Pressemitteilung von Volker Schneider,

"Auf dem Rücken der Betroffenen Koalitionsquerelen auszutragen ist nicht nur widerwärtig. Es zeigt auch, dass die große Koalition nicht mehr reagierungsfähig ist", sagt Volker Schneider, nachdem die Blockade der Union dazu geführt hat, dass die 58er Regelung Ende des Jahres ausläuft. Den Betroffenen droht damit ab Januar 2008 weiter die Zwangsverrentung. Weiter erklärt der rentenpolitische Sprecher der Fraktion DIE LINKE:

Monatelang hat die Große Koalition die drohende Zwangsverrentung klein geredet. Der mühselig ausgehandelte Kompromiss zwischen SPD und Union hätte die Zwangsverrentung von unter 63-jährigen Hartz-IV-Empfängern ausgeschlossen.

Doch die Union stellt sich stur. Damit ist völlig unsicher, ob das Gesetzesvorhaben rückwirkend zum 1. Januar 2008 in Kraft treten kann.
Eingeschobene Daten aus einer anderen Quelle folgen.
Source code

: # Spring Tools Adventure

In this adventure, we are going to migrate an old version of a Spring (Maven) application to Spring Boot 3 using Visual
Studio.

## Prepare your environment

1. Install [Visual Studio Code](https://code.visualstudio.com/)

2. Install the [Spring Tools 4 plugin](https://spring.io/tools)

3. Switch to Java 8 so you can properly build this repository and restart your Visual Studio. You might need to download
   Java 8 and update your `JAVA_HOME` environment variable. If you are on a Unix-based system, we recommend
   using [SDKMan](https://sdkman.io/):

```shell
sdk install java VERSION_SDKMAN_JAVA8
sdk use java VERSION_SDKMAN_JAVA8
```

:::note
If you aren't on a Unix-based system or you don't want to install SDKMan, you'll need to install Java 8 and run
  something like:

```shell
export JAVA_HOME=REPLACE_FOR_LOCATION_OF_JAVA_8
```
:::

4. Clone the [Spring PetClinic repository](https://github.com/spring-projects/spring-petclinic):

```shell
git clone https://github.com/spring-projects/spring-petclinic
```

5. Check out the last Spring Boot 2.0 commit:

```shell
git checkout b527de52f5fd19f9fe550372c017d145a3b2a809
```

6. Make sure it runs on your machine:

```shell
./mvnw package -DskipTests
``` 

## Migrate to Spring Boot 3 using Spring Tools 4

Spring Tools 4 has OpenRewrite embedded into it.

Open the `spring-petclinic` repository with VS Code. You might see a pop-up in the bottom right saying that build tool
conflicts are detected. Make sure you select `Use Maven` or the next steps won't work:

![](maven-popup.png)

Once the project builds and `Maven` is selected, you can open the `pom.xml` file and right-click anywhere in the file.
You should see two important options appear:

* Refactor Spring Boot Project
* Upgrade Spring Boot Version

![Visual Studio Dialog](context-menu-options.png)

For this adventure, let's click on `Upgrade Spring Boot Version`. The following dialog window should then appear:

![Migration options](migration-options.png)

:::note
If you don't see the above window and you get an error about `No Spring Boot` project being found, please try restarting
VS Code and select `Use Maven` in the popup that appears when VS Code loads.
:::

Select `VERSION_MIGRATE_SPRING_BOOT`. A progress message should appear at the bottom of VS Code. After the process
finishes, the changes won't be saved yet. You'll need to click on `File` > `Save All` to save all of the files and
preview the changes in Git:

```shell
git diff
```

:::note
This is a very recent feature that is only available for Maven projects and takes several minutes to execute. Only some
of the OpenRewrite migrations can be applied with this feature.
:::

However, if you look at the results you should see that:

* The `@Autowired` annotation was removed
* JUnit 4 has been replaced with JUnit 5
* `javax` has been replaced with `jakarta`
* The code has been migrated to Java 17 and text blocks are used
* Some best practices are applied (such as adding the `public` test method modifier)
Neben der bestehenden Rechtsunsicherheit für ältere Erwerbslose bleibt völlig unklar, wie die Betroffenen ab Beginn des nächsten Jahres vor einer Zwangsverrentung geschützt werden können.

DIE LINKE wird SPD-Chef Kurt Beck beim Wort nehmen: Wenn es der SPD wirklich ernst ist, hat sie jetzt Gelegenheit, dem Antrag der LINKEN im Bundestag zuzustimmen und so doch noch die drohende Zwangsverrentung zu verhindern.